Hacker News new | ask | show | jobs
Response to systemd's use of the debug flag (plus.google.com)
38 points by asimov42 4452 days ago
10 comments

Hmm, I was expecting "Sorry we made a mistake, we'll switch the option to systemd.debug".

> At that point there is simply no other option for that, because persistent storage is not available

This was about overloading an already used option by another team building a core system component -- the kernel. A debug for kernel's command line is for the kernel.

> It's the option an admin can specify which tells him why the system doesnt boot,

Ok so he does and now his system also doesn't boot but now it is either because of the original problem or because it gets flooded by systemd logs.

And then, he goes and posts to the kernel mailing lists saying how kernel is a piece of shit.

> That turns this into some kind of power game, which I am totally not interested in.

also

> We are putting together an OS here after all, not just a kernel, and a kernel is just one component of the OS among many, and ultimately an implementation detail.

I think due to their attitude towards both testing, towards the kernel community, they shouldn't be building core system components. And did he just write that kernel is just "an implementation detail?".

Maybe systemd was a mistake. Integrating and dumping socket acceptors, logging, and the whole kitchen sink into one component. So when it breaks it really breaks.

>And did he just write that kernel is just "an implementation detail?".

In theory, systemd could be made to work on BSDs, Hurd, Minix, or whatever.

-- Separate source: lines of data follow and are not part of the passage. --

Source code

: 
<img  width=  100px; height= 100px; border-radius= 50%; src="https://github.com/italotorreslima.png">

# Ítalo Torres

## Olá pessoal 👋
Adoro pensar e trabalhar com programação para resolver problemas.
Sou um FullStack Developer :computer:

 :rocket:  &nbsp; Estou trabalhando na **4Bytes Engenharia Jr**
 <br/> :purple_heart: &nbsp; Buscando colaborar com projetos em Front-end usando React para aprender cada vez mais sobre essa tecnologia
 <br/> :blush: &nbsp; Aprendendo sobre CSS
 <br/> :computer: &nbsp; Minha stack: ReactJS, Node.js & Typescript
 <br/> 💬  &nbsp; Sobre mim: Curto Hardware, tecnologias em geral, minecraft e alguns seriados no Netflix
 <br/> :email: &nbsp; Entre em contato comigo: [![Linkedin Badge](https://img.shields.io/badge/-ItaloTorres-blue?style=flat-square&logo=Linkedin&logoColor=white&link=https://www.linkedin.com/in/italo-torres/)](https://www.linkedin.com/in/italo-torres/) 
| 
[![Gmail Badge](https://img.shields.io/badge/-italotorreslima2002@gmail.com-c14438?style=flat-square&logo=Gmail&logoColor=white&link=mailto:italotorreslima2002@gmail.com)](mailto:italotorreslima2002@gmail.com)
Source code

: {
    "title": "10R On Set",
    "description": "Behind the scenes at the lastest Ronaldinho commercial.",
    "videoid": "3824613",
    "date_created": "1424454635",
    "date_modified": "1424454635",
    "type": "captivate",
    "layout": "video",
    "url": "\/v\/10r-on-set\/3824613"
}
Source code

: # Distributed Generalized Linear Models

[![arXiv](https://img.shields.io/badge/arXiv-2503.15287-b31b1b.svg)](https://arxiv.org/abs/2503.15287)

In reality, I'd sooner expect systemd to provide it's own kernel, but you never know.

The context for that remark is:

My system isn't booting. I don't know why. I'll pass "debug" to find out. Right here, and now, the fact is that the problem could be in many places inside or outside the kernel including (but not limited to) systemd. Requiring people to understand the current low level structure of their OS just to get some extra debug reporting on a failed boot is exposing implementation details.

Google+ really doesn't get retweeting, does it. That whole post is written by someone who isn't the one in the photos at the top. A single "originally shared" link points to the original.

Retweeting was a genius move by twitter, a post by someone you don't follow appears in your timeline and it looks like any other and attribution is perfectly captured.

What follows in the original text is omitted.